Tuesday, January 02, 2007

Film Review: "United 93"

"United 93" is a careful, faithful, well-conceived and well-executed documentation of a horrible moment in our nation's history, 9/11 (2001). It tells the story of the tragic ending of the only commercial airliner that did not hit its target that day (three others succeeded-World Trade Centers I and II, the Pentagon)) but was foiled in the attempt by the bravery of its passengers. It crashed into a field in rural Pennsylvania instead, killing all aboard.

It is, for me, a strangely dispassionate film. Its weakness lies in its strength: it avoids all cheap theatrics...and as such becomes strangely devoid of emotional resonance. It becomes a case study more than a film, a piece of social anthropology rather than art.

I feel like a dramatic Hollywood whore to say this but: you never get to know any of the passengers on the plane so you never get to feel for them...except as a sad, tragic collective, without any poignant individuality. That for me is a major failing in any film.

The music by Philip Glass in the film is emotionally jarring. I applaud the music, but I was aware of it as a musical-score-qua-musical-score. (Philip Glass is a brilliant composer. His unique musical approach to scoring, while unintegrated here, succeeds much more brilliantly in "Notes on a Scandal", the Judi Dench/Cate Blanchett film).

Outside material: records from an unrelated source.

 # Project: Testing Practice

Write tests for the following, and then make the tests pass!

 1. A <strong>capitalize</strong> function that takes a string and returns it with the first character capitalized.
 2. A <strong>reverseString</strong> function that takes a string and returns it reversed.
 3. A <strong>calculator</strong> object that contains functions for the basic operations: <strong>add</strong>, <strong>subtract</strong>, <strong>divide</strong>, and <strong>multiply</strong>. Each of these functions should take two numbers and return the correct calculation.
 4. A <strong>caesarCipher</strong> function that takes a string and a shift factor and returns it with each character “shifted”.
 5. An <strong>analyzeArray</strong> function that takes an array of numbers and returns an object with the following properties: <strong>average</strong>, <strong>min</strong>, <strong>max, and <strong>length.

Paul Greenglass, the writer and director of "United 93" is to be commended for his integrity and good taste throughout the film. But his aesthetic 'distancing' point of view--perhaps believing that only a distanced, documentary approach could both honor the dead and get the audience to watch--brings the film up short. I left my viewing with a shrug, rather than a sense of loss, revenge and anger. Which is the reaction I desired.